What you have to do: Every entry that follows is to be set down exactly, with its pictures omitted.

[Saved entries]
>>>

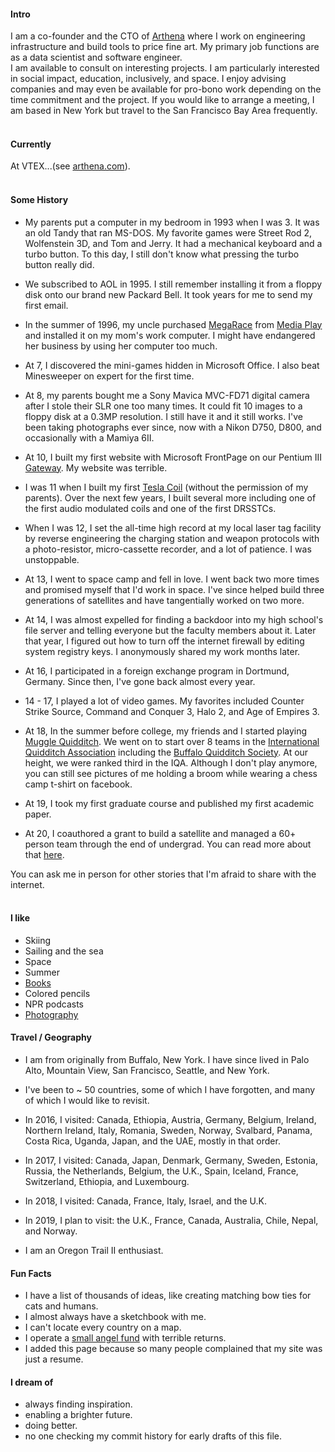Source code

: 
#### Intro
I am a co-founder and the CTO of [Arthena](https://arthena.com) where I work on engineering infrastructure and build tools to price fine art. My primary job functions are as a data scientist and software engineer.
<br>
I am available to consult on interesting projects. I am particularly interested in social impact, education, inclusively, and space. I enjoy advising companies and may even be available for pro-bono work depending on the time commitment and the project. If you would like to arrange a meeting, I am based in New York but travel to the San Francisco Bay Area frequently.
<br><br>
#### Currently
At VTEX...(see [arthena.com](https://vtex.com)).
<br><br>
#### Some History

- My parents put a computer in my bedroom in 1993 when I was 3. It was an old Tandy that ran MS-DOS. My favorite games were Street Rod 2, Wolfenstein 3D, and Tom and Jerry. It had a mechanical keyboard and a turbo button. To this day, I still don't know what pressing the turbo button really did.

- We subscribed to AOL in 1995. I still remember installing it from a floppy disk onto our brand new Packard Bell. It took years for me to send my first email.

- In the summer of 1996, my uncle purchased [MegaRace](https://en.wikipedia.org/wiki/MegaRace) from [Media Play](https://en.wikipedia.org/wiki/Media_Play) and installed it on my mom's work computer. I might have endangered her business by using her computer too much.

- At 7, I discovered the mini-games hidden in Microsoft Office. I also beat Minesweeper on expert for the first time.

- At 8, my parents bought me a Sony Mavica MVC-FD71 digital camera after I stole their SLR one too many times. It could fit 10 images to a floppy disk at a 0.3MP resolution. I still have it and it still works. I've been taking photographs ever since, now with a Nikon D750, D800, and occasionally with a Mamiya 6II.

- At 10, I built my first website with Microsoft FrontPage on our Pentium III [Gateway](https://en.wikipedia.org/wiki/Gateway,_Inc.). My website was terrible.

- I was 11 when I built my first [Tesla Coil](https://en.wikipedia.org/wiki/Tesla_coil) (without the permission of my parents). Over the next few years, I built several more including one of the first audio modulated coils and one of the first DRSSTCs.

- When I was 12, I set the all-time high record at my local laser tag facility by reverse engineering the charging station and weapon protocols with a photo-resistor, micro-cassette recorder, and a lot of patience. I was unstoppable.

- At 13, I went to space camp and fell in love. I went back two more times and promised myself that I'd work in space. I've since helped build three generations of satellites and have tangentially worked on two more.

- At 14, I was almost expelled for finding a backdoor into my high school's file server and telling everyone but the faculty members about it. Later that year, I figured out how to turn off the internet firewall by editing system registry keys. I anonymously shared my work months later.

- At 16, I participated in a foreign exchange program in Dortmund, Germany. Since then, I've gone back almost every year.

- 14 - 17, I played a lot of video games. My favorites included Counter Strike Source, Command and Conquer 3, Halo 2, and Age of Empires 3.

- At 18, In the summer before college, my friends and I started playing <a href="https://en.wikipedia.org/wiki/Quidditch_(sport)">Muggle Quidditch</a>. We went on to start over 8 teams in the [International Quidditch Association](https://en.wikipedia.org/wiki/International_Quidditch_Association) including the [Buffalo Quidditch Society](https://www.facebook.com/buffaloquidditch/). At our height, we were ranked third in the IQA. Although I don't play anymore, you can still see pictures of me holding a broom while wearing a chess camp t-shirt on facebook.

- At 19, I took my first graduate course and published my first academic paper.

- At 20, I coauthored a grant to build a satellite and managed a 60+ person team through the end of undergrad. You can read more about that [here](https://ubnl.space/glados/).

You can ask me in person for other stories that I'm afraid to share with the internet.
<br><br>
#### I like
- Skiing
- Sailing and the sea
- Space
- Summer
- [Books](https://www.goodreads.com/mdKorn)
- Colored pencils
- NPR podcasts
- [Photography](https://instagram.com/dKornsaurus)

#### Travel / Geography

- I am from originally from Buffalo, New York. I have since lived in
Palo Alto, Mountain View, San Francisco, Seattle, and New York.

- I've been to ~ 50 countries, some of which I have forgotten, and many of which I would like to revisit.

- In 2016, I visited: Canada, Ethiopia, Austria, Germany, Belgium, Ireland, Northern Ireland, Italy, Romania, Sweden, Norway, Svalbard, Panama, Costa Rica, Uganda, Japan, and the UAE, mostly in that order.

- In 2017, I visited: Canada, Japan, Denmark, Germany, Sweden, Estonia, Russia, the Netherlands, Belgium, the U.K., Spain, Iceland, France, Switzerland, Ethiopia, and Luxembourg.

- In 2018, I visited: Canada, France, Italy, Israel, and the U.K.

- In 2019, I plan to visit: the U.K., France, Canada, Australia, Chile, Nepal, and Norway.

- I am an Oregon Trail II enthusiast.

#### Fun Facts

- I have a list of thousands of ideas, like creating matching bow ties for cats and humans.
- I almost always have a sketchbook with me.
- I can't locate every country on a map.
- I operate a [small angel fund](http://skepticalinvestments.biz/) with terrible returns.
- I added this page because so many people complained that my site was just a resume.

#### I dream of
- always finding inspiration.
- enabling a brighter future.
- doing better.
- no one checking my commit history for early drafts of this file.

<<<

Task result:
Source code

: 
#### Intro
I am a co-founder and the CTO of [Arthena](https://arthena.com) where I work on engineering infrastructure and build tools to price fine art. My primary job functions are as a data scientist and software engineer.
<br>
I am available to consult on interesting projects. I am particularly interested in social impact, education, inclusively, and space. I enjoy advising companies and may even be available for pro-bono work depending on the time commitment and the project. If you would like to arrange a meeting, I am based in New York but travel to the San Francisco Bay Area frequently.
<br><br>
#### Currently
At VTEX...(see [arthena.com](https://vtex.com)).
<br><br>
#### Some History

- My parents put a computer in my bedroom in 1993 when I was 3. It was an old Tandy that ran MS-DOS. My favorite games were Street Rod 2, Wolfenstein 3D, and Tom and Jerry. It had a mechanical keyboard and a turbo button. To this day, I still don't know what pressing the turbo button really did.

- We subscribed to AOL in 1995. I still remember installing it from a floppy disk onto our brand new Packard Bell. It took years for me to send my first email.

- In the summer of 1996, my uncle purchased [MegaRace](https://en.wikipedia.org/wiki/MegaRace) from [Media Play](https://en.wikipedia.org/wiki/Media_Play) and installed it on my mom's work computer. I might have endangered her business by using her computer too much.

- At 7, I discovered the mini-games hidden in Microsoft Office. I also beat Minesweeper on expert for the first time.

- At 8, my parents bought me a Sony Mavica MVC-FD71 digital camera after I stole their SLR one too many times. It could fit 10 images to a floppy disk at a 0.3MP resolution. I still have it and it still works. I've been taking photographs ever since, now with a Nikon D750, D800, and occasionally with a Mamiya 6II.

- At 10, I built my first website with Microsoft FrontPage on our Pentium III [Gateway](https://en.wikipedia.org/wiki/Gateway,_Inc.). My website was terrible.

- I was 11 when I built my first [Tesla Coil](https://en.wikipedia.org/wiki/Tesla_coil) (without the permission of my parents). Over the next few years, I built several more including one of the first audio modulated coils and one of the first DRSSTCs.

- When I was 12, I set the all-time high record at my local laser tag facility by reverse engineering the charging station and weapon protocols with a photo-resistor, micro-cassette recorder, and a lot of patience. I was unstoppable.

- At 13, I went to space camp and fell in love. I went back two more times and promised myself that I'd work in space. I've since helped build three generations of satellites and have tangentially worked on two more.

- At 14, I was almost expelled for finding a backdoor into my high school's file server and telling everyone but the faculty members about it. Later that year, I figured out how to turn off the internet firewall by editing system registry keys. I anonymously shared my work months later.

- At 16, I participated in a foreign exchange program in Dortmund, Germany. Since then, I've gone back almost every year.

- 14 - 17, I played a lot of video games. My favorites included Counter Strike Source, Command and Conquer 3, Halo 2, and Age of Empires 3.

- At 18, In the summer before college, my friends and I started playing <a href="https://en.wikipedia.org/wiki/Quidditch_(sport)">Muggle Quidditch</a>. We went on to start over 8 teams in the [International Quidditch Association](https://en.wikipedia.org/wiki/International_Quidditch_Association) including the [Buffalo Quidditch Society](https://www.facebook.com/buffaloquidditch/). At our height, we were ranked third in the IQA. Although I don't play anymore, you can still see pictures of me holding a broom while wearing a chess camp t-shirt on facebook.

- At 19, I took my first graduate course and published my first academic paper.

- At 20, I coauthored a grant to build a satellite and managed a 60+ person team through the end of undergrad. You can read more about that [here](https://ubnl.space/glados/).

You can ask me in person for other stories that I'm afraid to share with the internet.
<br><br>
#### I like
- Skiing
- Sailing and the sea
- Space
- Summer
- [Books](https://www.goodreads.com/mdKorn)
- Colored pencils
- NPR podcasts
- [Photography](https://instagram.com/dKornsaurus)

#### Travel / Geography

- I am from originally from Buffalo, New York. I have since lived in
Palo Alto, Mountain View, San Francisco, Seattle, and New York.

- I've been to ~ 50 countries, some of which I have forgotten, and many of which I would like to revisit.

- In 2016, I visited: Canada, Ethiopia, Austria, Germany, Belgium, Ireland, Northern Ireland, Italy, Romania, Sweden, Norway, Svalbard, Panama, Costa Rica, Uganda, Japan, and the UAE, mostly in that order.

- In 2017, I visited: Canada, Japan, Denmark, Germany, Sweden, Estonia, Russia, the Netherlands, Belgium, the U.K., Spain, Iceland, France, Switzerland, Ethiopia, and Luxembourg.

- In 2018, I visited: Canada, France, Italy, Israel, and the U.K.

- In 2019, I plan to visit: the U.K., France, Canada, Australia, Chile, Nepal, and Norway.

- I am an Oregon Trail II enthusiast.

#### Fun Facts

- I have a list of thousands of ideas, like creating matching bow ties for cats and humans.
- I almost always have a sketchbook with me.
- I can't locate every country on a map.
- I operate a [small angel fund](http://skepticalinvestments.biz/) with terrible returns.
- I added this page because so many people complained that my site was just a resume.

#### I dream of
- always finding inspiration.
- enabling a brighter future.
- doing better.
- no one checking my commit history for early drafts of this file.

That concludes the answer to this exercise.